Spring is a popular time for sightseeing motorcycle tours, as spring blooms come to life and sunny days welcome road trips. Mark Zimmerman, author of "The Essential Guide to Motorcycle Maintenance," says that bringing your motorcycle out of storage in spring requires steps to maintain your bike's performance ability and protect you on the road.
"There should be some preventive steps taken before you put the bike away," says Zimmerman. Your bike should be properly stored, your tires filled and your battery on a smart charger. Yet even with the smartest pre-storage steps taken, your bike will still need to be prepped before you take it out on the road this spring. Zimmerman shares his top tips:
--"Do a general check-over to be sure that mice haven't made nests in the air intake. That happens often, even if you've taken steps to prevent mice from getting access. They can still find a way in."
--"Make sure the battery is fully charged up." It's also smart to get a 'smart' battery charger that turns off when the bike is fully charged. Check your battery fluid levels before charging. If you have lithium batteries, check the owners manual for proper charging.
--"Check the tire pressure. Even if you filled the tires before you put your bike into storage, air will still leak out." Use a tire gauge to be sure your bike's tires are filled to the specifications in your owners manual. Check for signs of tire wear as well, as it may be time to replace the tires before your first spring road trip.
--"Make sure that the lights and horn work."
--"Check to make sure all nuts and bolts are tight. When you give your bike a good wash and wax, that's when you may be likely to discover loosened nuts and bolts that need to be tightened."
--"Check to be sure your brakes work well." Since brake fluid tends to absorb oxygen over time, do a complete flush of your brake system using new brake fluid.
Additional steps include checking your fuel and fuel system. Gasoline deteriorates quickly, and after a few months the more combustible elements of gas will have begun to evaporate, which may cause your bike not to work. And gas that sits in the gas tank also reacts with oxygen, potentially creating deposits in the fuel system that can clog your fuel line, filters and injectors. Proper winterization removes unused fuel or adds fuel stabilizer in the tank. If you did drain your fuel last season, inspect the inside of your gas tank for signs of rust or condensation that can affect your bike's performance. Then add fresh fuel to the tank.

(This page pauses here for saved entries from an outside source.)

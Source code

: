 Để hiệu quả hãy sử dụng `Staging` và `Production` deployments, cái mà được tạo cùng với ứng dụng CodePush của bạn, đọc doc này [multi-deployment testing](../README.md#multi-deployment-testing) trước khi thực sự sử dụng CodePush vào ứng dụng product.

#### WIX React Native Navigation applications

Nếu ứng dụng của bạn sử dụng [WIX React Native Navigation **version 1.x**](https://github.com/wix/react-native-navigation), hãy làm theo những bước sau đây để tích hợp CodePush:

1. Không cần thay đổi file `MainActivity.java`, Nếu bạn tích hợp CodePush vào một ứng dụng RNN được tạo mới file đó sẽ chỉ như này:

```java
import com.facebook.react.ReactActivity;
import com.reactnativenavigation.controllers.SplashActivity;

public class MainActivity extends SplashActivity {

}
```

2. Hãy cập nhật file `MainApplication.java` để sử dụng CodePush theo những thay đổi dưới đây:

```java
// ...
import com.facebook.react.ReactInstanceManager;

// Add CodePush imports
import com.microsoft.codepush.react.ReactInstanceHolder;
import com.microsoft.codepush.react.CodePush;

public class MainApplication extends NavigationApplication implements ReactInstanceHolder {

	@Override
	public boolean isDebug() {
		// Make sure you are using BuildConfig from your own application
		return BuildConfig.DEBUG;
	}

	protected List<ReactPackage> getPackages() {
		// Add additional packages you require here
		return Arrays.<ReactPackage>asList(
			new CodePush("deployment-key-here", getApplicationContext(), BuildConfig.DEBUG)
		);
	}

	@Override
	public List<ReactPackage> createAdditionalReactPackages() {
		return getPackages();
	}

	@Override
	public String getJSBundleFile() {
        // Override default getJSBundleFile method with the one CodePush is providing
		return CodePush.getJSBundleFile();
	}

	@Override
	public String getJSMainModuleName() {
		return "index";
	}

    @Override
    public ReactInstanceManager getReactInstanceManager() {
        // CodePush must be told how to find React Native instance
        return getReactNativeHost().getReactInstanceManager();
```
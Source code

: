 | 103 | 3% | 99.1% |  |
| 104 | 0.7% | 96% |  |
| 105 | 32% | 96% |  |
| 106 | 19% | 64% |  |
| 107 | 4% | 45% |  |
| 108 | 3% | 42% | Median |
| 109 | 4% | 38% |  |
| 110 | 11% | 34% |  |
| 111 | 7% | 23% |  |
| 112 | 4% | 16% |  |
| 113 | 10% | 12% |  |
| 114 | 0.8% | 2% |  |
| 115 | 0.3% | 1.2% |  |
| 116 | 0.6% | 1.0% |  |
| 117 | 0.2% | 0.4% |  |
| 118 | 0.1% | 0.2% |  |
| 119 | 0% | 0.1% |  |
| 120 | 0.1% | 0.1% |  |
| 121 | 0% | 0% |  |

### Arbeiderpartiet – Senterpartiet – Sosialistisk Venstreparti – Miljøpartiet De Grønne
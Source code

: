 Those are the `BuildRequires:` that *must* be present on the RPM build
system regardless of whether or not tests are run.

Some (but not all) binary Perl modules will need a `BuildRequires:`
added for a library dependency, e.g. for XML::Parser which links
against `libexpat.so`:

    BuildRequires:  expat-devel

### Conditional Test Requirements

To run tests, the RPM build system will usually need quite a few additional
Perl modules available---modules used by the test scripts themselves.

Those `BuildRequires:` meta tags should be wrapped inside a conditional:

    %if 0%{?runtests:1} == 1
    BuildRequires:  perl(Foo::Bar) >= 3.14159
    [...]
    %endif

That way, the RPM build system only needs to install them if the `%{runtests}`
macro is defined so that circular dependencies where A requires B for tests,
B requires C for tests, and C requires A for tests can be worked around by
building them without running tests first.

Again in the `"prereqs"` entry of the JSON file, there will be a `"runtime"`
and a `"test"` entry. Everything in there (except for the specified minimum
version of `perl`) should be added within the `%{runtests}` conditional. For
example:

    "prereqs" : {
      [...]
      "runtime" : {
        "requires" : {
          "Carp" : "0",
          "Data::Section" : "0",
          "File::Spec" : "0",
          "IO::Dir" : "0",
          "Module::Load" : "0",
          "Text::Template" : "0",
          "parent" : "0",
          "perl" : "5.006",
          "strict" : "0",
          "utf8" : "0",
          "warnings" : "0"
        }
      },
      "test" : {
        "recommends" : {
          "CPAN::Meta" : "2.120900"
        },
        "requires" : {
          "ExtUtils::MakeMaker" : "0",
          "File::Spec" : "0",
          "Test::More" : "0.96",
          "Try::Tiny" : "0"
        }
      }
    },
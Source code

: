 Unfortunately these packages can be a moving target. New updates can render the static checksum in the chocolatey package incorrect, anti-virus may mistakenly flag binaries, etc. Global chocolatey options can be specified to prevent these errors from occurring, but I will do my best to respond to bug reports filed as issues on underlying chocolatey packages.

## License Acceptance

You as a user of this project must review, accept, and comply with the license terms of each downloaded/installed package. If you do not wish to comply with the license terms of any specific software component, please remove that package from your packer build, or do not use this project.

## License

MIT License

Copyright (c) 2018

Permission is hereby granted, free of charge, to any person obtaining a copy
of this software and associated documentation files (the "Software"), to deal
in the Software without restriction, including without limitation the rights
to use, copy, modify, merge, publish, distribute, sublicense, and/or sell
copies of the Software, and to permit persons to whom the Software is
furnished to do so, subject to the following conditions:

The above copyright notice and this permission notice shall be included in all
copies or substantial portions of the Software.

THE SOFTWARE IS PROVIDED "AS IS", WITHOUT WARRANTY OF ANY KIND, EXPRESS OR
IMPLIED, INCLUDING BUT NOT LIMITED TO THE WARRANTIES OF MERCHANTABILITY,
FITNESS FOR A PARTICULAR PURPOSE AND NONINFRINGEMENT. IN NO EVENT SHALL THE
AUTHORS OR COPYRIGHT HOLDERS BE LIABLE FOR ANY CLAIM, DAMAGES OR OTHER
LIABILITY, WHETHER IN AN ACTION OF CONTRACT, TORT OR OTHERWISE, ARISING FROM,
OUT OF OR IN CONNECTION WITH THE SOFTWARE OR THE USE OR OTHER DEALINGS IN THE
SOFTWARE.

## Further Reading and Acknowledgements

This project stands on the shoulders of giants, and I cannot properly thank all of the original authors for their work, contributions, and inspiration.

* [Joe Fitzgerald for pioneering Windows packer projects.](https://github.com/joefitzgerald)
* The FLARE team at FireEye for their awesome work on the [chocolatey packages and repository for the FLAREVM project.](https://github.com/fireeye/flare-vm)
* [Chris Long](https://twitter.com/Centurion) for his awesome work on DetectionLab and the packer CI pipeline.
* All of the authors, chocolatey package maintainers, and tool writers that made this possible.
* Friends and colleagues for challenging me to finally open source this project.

If you did not change the oil as part of your winterizing steps, change the oil before this new riding season. And check your owners manual for the proper timing and steps for your air filter replacement, as well.
Check to be sure your coolant is at the proper level, or do a complete flush and replacement of your coolant.
And finally, the fun part: It's time to ride. Zimmerman warns that the first spring ride may have you on a road that still has sand on it from winter-weather treatment, so you'll need to exercise extra caution while riding. "Casual riders who don't ride year-round can often be rusty with their motorcycle skills," says Zimmerman. "On your first ride, you'll need to re-acclimate yourself. And casual riders tend to underdress for the first spring ride. While the temperature may be a comfortable 50 degrees outside, it can get chilly when you're going 60 miles per hour on the road."